Aperture, Apple’s new professional photograph management and editing application, is a tool that complements Adobe Photoshop instead of competing with it. Even Adobe sees it as a supplement to Photoshop, according to a Publish article.
Apple touts Aperture as workflow tool for professional photographers who deal with images in the Camera RAW file format. In essence, it’s a photography post production studio, complete with light table, packed into a Macintosh.
Instead of including all of the pixel editing and image creation and manipulation tools found in Photoshop, Aperture has a subset of tools for image correction and a powerful file management system.

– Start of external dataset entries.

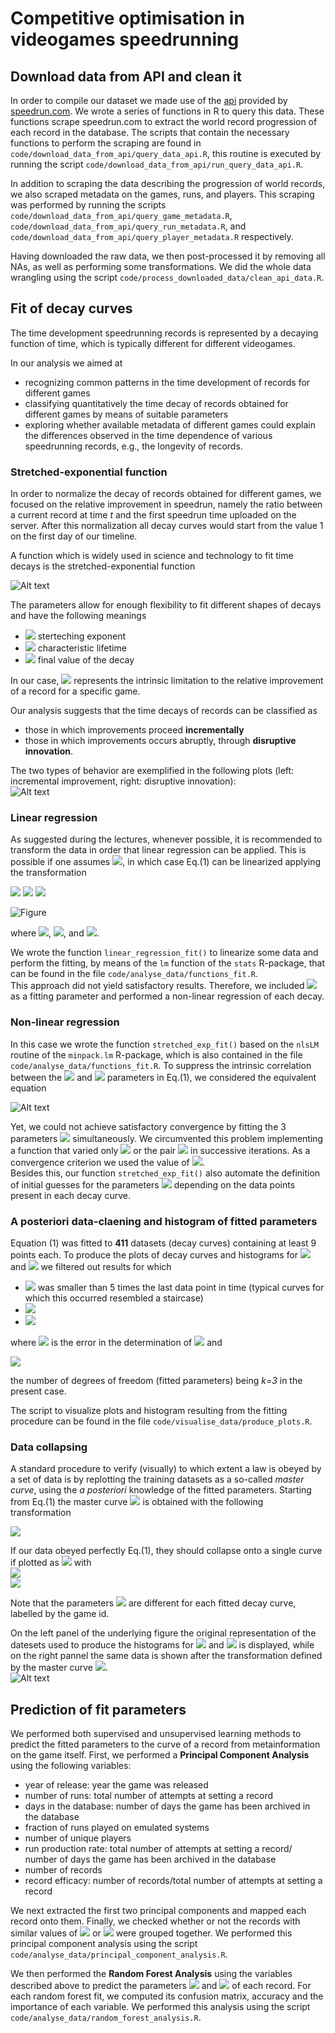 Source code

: # Competitive optimisation in videogames speedrunning

## Download data from API and clean it

In order to compile our dataset we made use of the [api](https://github.com/speedruncomorg/api) provided by [speedrun.com](https://www.speedrun.com/). We wrote a series of functions in R
to query this data. These functions scrape speedrun.com to extract the world record progression of each record in the database. The scripts that contain the necessary functions to perform the scraping are found in `code/download_data_from_api/query_data_api.R`, this routine is executed by running the script `code/download_data_from_api/run_query_data_api.R`.

In addition to scraping the data describing the progression of world records, we also scraped metadata on the games, runs, and players. This scraping was performed by running the scripts `code/download_data_from_api/query_game_metadata.R`, `code/download_data_from_api/query_run_metadata.R`, and `code/download_data_from_api/query_player_metadata.R` respectively. 

Having downloaded the raw data, we then post-processed it by removing all NAs, as well as performing some transformations. We did the whole data wrangling using the script `code/process_downloaded_data/clean_api_data.R`. 


## Fit of decay curves


The time development speedrunning records is represented by a decaying function of time, which is typically different for different videogames.   

In our analysis we aimed at    
* recognizing common patterns in the time development of records for different games   
* classifying quantitatively the time decay of records obtained for different games by means of suitable parameters     
* exploring whether available metadata of different games could explain the differences observed in the time dependence of various speedrunning records, e.g., the longevity of records.      


### Stretched-exponential function

In order to normalize the decay of records obtained for different games, we focused on the relative improvement in speedrun, namely the ratio between a current record at time *t* and the first speedrun time uploaded on the server. After this normalization all decay curves would start from the value 1 on the first day of our timeline. 


A function which is widely used in science and technology to fit time decays is the stretched-exponential function   
<!--
<img src="https://render.githubusercontent.com/render/math?math=f(t)=\left(1-f_\infty\right){\rm e}^{-(t/\tau_0)^\beta}+f_\infty\,\,\,\,\,\,\,\,\,\,\,\, (1)">
-->

![Alt text](https://latex.codecogs.com/png.image?\dpi{110}&space;\bg_white&space;f(t)=\left(1-f_\infty\right)e^{-(t/\tau_0)^\beta}+f_\infty\qquad(1))


The parameters allow for enough flexibility to fit different shapes of decays and have the following meanings 

* <img src="https://render.githubusercontent.com/render/math?math=\beta"> sterteching exponent  
* <img src="https://render.githubusercontent.com/render/math?math=\tau_0">  characteristic lifetime    
* <img src="https://render.githubusercontent.com/render/math?math=f_\infty"> final value of the decay    

In our case, <img src="https://render.githubusercontent.com/render/math?math=f_\infty"> represents the intrinsic limitation to the relative improvement of a record for a specific game. 

Our analysis suggests that the time decays of records can be classified as 

* those in which improvements proceed **incrementally**      
* those in which improvements occurs abruptly, through **disruptive innovation**. 
 
The two types of behavior are exemplified in the following plots (left: incremental improvement, right: disruptive innovation):  
![Alt text](./figures_readme/beta_theo_2_regimes.png)



### Linear regression

As suggested during the lectures, whenever possible, it is recommended to transform the data in order that linear regression can be applied. This is possible if one assumes <img src="https://render.githubusercontent.com/render/math?math=f_\infty=0">, in which case Eq.(1) can be linearized applying the transformation 

<img src="https://render.githubusercontent.com/render/math?math=f(t) = {\rm e}^{-(t/\tau_0)^\beta}">
<img src="https://render.githubusercontent.com/render/math?math=z=\log\left[f(t)\right]= - \left(\frac{t}{\tau_0}\right)^\beta">
<img src="https://render.githubusercontent.com/render/math?math=y=\log\left(-z\right)= \beta \log(t) - \beta\log(\tau_0)">   

![Figure](https://latex.codecogs.com/png.image?\dpi{110}&space;\bg_white&space;y=A+Bx)

where <img src="https://render.githubusercontent.com/render/math?math=x=\log(t)">, <img src="https://render.githubusercontent.com/render/math?math=B=\beta">, and <img src="https://render.githubusercontent.com/render/math?math=A=- \beta\log(\tau_0)">. 

We wrote the function `linear_regression_fit()` to linearize some data and perform the fitting, by means of the `lm` function of the `stats` R-package, that can be found in the file  `code/analyse_data/functions_fit.R`.   
This approach did not yield satisfactory results. Therefore, we included <img src="https://render.githubusercontent.com/render/math?math=f_\infty"> as a fitting parameter and performed a non-linear regression of each decay. 
 

### Non-linear regression

In this case we wrote the function `stretched_exp_fit()` based on the `nlsLM` routine of the `minpack.lm` R-package, which is also contained in the file `code/analyse_data/functions_fit.R`. To suppress the intrinsic correlation between the <img src="https://render.githubusercontent.com/render/math?math=\beta"> and <img src="https://render.githubusercontent.com/render/math?math=\tau_0"> parameters in Eq.(1), we considered the equivalent equation 
<!--
<img src="https://render.githubusercontent.com/render/math?math=f(t)=\left(1-f_\infty\right) {\rm e}^{-\lambda \, t^\beta} + f_\infty">
-->

![Alt text](https://latex.codecogs.com/png.image?\dpi{110}&space;\bg_white&space;f(t)=\left(1-f_\infty\right)e^{-\lambda(t)^\beta}+f_\infty)

Yet, we could not achieve satisfactory convergence by fitting the 3 parameters <img src="https://render.githubusercontent.com/render/math?math=(\beta,\,\lambda,\, f_\infty)"> simultaneously. We circumvented this problem implementing a function that varied only <img src="https://render.githubusercontent.com/render/math?math=\beta"> or the pair  <img src="https://render.githubusercontent.com/render/math?math=(\lambda,\, f_\infty)"> in successive iterations. As a convergence criterion we used the value of <img src="https://render.githubusercontent.com/render/math?math=R^2">.  
Besides this, our function `stretched_exp_fit()` also automate the definition of initial guesses for the parameters <img src="https://render.githubusercontent.com/render/math?math=(\beta,\,\lambda,\, f_\infty)"> depending on the data points present in each decay curve.     


### A posteriori data-claening and histogram of fitted parameters 

Equation (1) was fitted to **411** datasets (decay curves) containing at least 9 points each. 
To produce the plots of decay curves and histograms for 
<img src="https://render.githubusercontent.com/render/math?math=\beta"> and <img src="https://render.githubusercontent.com/render/math?math=\tau0"> we filtered out results for which 

* <img src="https://render.githubusercontent.com/render/math?math=\tau_0"> was smaller than 5 times the last data point in time (typical curves for which this occurred resembled a staircase)  
* <img src="https://render.githubusercontent.com/render/math?math=\delta \tau_0/\tau_0 > 0.4">    
* <img src="https://render.githubusercontent.com/render/math?math=R^2_{\rm adj} < 0.65">        
where <img src="https://render.githubusercontent.com/render/math?math=\delta \tau_0"> is the error in the determination of 
<img src="https://render.githubusercontent.com/render/math?math=\tau_0=\lambda^{-1/\beta}"> and  

<img src="https://render.githubusercontent.com/render/math?math=R^2_{\rm adj} = R^2 - \left(1-R^2\right) \frac{n-k-1}{n-k-1}">     

the number of degrees of freedom (fitted parameters) being *k=3* in the present case. 

The script to visualize plots and histogram resulting from the fitting procedure can be found in the file `code/visualise_data/produce_plots.R`. 

### Data collapsing 

A standard procedure to verify (visually) to which extent a law is obeyed by a set of data is by replotting the training datasets as a so-called *master curve*, using the *a posteriori* knowledge of the fitted parameters. Starting from Eq.(1) the master curve <img src="https://render.githubusercontent.com/render/math?math=F[x]"> is obtained with the following transformation 

<img src="https://render.githubusercontent.com/render/math?math=F\left[\left(\frac{t}{\tau_0}\right)^\beta\right] =\frac{f(t)-f_\infty}{1-f_\infty} = {\rm e}^{-(t/\tau_0)^\beta}">  
                   
If our data obeyed perfectly Eq.(1), they should collapse onto a single curve if plotted as <img src="https://render.githubusercontent.com/render/math?math=y_i \sim x_i"> with   
<img src="https://render.githubusercontent.com/render/math?math=x_i = \left(\frac{t_i}{\tau_0}\right)^\beta">   
<img src="https://render.githubusercontent.com/render/math?math=y_i =\frac{f(t_i)-f_\infty}{1-f_\infty}">    

Note that the parameters <img src="https://render.githubusercontent.com/render/math?math=(\beta,\,\tau_0,\, f_\infty)"> are different for each fitted decay curve, labelled by the game id. 

On the left panel of the underlying figure the original representation of the datesets used to produce the histograms for <img src="https://render.githubusercontent.com/render/math?math=\beta"> and <img src="https://render.githubusercontent.com/render/math?math=\tau0"> is displayed, while on the right pannel the same data is shown after the transformation defined by the master curve <img src="https://render.githubusercontent.com/render/math?math=F[x]">.          
![Alt text](./figures_readme/collapse_all.png)


## Prediction of fit parameters

We performed both supervised and unsupervised learning methods to predict the fitted parameters to the curve of a record from metainformation on the game itself. First, we performed a **Principal Component Analysis** using the following variables: 

* year of release: year the game was released
* number of runs: total number of attempts at setting a record
* days in the database: number of days the game has been archived in the database
* fraction of runs played on emulated systems
* number of unique players
* run production rate: total number of attempts at setting a record/ number of days the game has been archived in the database
* number of records
* record efficacy: number of records/total number of attempts at setting a record

We next extracted the first two principal components and mapped each record onto them. Finally, we checked whether or not the records with similar values of <img src="https://render.githubusercontent.com/render/math?math=\beta"> or <img src="https://render.githubusercontent.com/render/math?math=\tau0"> were grouped together. We performed this principal component analysis using the script `code/analyse_data/principal_component_analysis.R`.

We then performed the **Random Forest Analysis** using the variables described above to predict the parameters <img src="https://render.githubusercontent.com/render/math?math=\beta"> and <img src="https://render.githubusercontent.com/render/math?math=\tau0"> of each record. For each random forest fit, we computed its confusion matrix, accuracy and the importance of each variable. We performed this analysis using the script `code/analyse_data/random_forest_analysis.R`.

Kevin Connor, director of product management for Adobe’s digital imaging products, commented “It’s clear Apple is positioning this as complementary to Photoshop.”
Apple even went so far as to include basic Photoshop compatibility by including support for native single layer and flat Photoshop files, Photoshop generated image versions, and opening Aperture managed files in Photoshop with a single click.
Many photographers may use Aperture as a replacement for Adobe’s Bridge. Aperture imports RAW images faster, and has a potentially more powerful batch image processing capability thanks to its AppleScript and Automator support.
Since Aperture doesn’t ship until November, we’ll have to wait and see what effect it has on the products it will compete with, like Capture One Pro from Phase One.